The banks used to pay Tk 104 to Tk 105 per dollar for cashing in export earnings. The amount declined to a maximum of Tk 99 last Sunday. This is why the exporters are retaining their earnings for a better price in the coming days. 

The bank officials said the traders are holding on to export earnings in the hope of an appreciation in dollar price, which slowed down the supply of the greenback in the market and intensified the crisis. 

However, BKMEA Executive President Mohammad Hatem told Prothom Alo, "Some 5 per cent of traders have the capacity to continue business without cashing in dollars.
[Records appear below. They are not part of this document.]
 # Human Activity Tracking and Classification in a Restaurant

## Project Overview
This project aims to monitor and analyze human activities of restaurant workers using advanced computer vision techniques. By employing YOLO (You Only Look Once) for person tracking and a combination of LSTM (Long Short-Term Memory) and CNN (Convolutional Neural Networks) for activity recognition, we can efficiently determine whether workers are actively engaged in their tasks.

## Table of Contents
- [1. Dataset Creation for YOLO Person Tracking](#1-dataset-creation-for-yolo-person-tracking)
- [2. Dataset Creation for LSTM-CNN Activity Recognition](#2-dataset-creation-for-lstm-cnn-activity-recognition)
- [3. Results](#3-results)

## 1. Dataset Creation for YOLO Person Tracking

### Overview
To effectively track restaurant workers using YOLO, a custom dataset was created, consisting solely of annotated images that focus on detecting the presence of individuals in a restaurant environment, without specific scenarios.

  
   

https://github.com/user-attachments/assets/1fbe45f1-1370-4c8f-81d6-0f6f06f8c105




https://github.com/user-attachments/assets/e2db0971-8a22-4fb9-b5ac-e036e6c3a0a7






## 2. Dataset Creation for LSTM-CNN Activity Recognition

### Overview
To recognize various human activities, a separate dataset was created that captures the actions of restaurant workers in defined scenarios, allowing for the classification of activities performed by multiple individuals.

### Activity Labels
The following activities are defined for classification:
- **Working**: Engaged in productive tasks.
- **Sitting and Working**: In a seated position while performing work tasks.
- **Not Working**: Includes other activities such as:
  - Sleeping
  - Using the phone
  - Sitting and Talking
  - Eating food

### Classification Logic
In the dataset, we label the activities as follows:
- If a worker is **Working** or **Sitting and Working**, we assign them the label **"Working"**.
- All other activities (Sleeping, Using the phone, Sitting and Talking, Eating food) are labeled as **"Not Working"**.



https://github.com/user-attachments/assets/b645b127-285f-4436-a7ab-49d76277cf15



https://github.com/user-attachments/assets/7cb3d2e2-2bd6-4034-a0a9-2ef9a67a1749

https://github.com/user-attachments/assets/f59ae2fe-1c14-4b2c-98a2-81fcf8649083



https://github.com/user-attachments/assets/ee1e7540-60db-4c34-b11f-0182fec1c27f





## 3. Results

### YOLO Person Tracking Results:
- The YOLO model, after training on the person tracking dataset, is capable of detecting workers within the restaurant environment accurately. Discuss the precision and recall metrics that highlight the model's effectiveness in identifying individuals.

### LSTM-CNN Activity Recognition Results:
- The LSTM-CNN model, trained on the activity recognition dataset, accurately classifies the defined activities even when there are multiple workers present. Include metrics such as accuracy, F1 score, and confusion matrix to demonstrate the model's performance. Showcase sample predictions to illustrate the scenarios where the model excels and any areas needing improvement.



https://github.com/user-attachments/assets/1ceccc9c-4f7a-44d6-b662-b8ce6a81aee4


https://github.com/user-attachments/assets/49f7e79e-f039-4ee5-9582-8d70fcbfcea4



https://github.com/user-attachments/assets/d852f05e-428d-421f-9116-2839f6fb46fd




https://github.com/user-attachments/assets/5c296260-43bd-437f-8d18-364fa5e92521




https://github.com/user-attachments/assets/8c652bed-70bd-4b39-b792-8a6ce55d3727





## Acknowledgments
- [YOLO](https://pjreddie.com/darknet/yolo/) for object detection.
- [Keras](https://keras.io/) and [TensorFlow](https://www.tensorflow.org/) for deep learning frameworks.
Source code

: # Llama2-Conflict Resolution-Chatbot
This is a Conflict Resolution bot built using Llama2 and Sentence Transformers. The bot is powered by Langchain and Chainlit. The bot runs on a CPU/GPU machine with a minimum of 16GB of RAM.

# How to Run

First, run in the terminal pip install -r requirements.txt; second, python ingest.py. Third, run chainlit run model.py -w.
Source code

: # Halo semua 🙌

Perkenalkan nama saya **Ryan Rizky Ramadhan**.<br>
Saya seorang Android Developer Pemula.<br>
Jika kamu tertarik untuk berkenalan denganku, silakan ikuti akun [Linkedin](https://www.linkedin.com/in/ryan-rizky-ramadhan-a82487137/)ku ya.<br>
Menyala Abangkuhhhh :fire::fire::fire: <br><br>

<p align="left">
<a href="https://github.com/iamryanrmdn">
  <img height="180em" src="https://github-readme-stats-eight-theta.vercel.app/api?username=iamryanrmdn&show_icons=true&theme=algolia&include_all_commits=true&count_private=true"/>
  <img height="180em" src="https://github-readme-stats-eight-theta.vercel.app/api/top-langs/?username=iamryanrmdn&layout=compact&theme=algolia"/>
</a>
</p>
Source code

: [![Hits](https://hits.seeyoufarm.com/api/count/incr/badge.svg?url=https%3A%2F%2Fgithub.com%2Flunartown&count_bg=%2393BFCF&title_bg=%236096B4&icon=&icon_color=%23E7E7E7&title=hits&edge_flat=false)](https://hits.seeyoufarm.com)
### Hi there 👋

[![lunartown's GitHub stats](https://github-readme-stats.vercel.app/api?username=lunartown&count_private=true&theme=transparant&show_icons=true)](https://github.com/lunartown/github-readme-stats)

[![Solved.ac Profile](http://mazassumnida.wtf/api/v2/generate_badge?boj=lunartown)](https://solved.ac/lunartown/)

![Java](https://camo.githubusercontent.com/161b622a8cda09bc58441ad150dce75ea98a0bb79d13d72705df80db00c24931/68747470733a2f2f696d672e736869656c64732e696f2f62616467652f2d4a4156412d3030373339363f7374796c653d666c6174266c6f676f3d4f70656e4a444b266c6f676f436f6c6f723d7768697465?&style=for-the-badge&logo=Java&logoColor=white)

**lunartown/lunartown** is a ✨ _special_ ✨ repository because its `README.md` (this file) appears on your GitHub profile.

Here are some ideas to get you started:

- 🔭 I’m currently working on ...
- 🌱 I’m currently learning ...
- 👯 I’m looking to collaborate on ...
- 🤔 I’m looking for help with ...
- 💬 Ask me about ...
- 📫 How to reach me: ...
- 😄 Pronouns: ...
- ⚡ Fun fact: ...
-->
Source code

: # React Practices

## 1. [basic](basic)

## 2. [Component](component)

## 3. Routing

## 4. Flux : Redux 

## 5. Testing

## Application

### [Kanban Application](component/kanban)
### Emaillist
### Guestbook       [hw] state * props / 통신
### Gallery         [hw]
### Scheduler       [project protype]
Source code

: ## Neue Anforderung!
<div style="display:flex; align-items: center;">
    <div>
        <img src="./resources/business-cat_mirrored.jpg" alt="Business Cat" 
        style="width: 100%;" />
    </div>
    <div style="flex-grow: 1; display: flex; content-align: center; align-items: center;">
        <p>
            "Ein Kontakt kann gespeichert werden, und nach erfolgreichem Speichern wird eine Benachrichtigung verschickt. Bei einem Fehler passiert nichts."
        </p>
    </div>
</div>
But the remaining ones are in a dire strait as the banks are purchasing the export bills at Tk 99 per dollar.” 

“Besides, we have to buy each dollar at Tk 104 while paying the LC liabilities. The garment sector will collapse if the current trend continues,” he added, seeking immediate intervention by the central bank in this regard. 

On the other hand, a private sector bank used to receive an average of USD 10 million in expatriate income per day, but the income dropped to USD 1 million after fixing the maximum price of dollars. 

Exchange house officials said expatriates used to fetch higher prices and the rate declined now. Now, they are sending money through alternative means. 

However, some exchange houses are also hoarding dollars in the hope of a further rise in prices.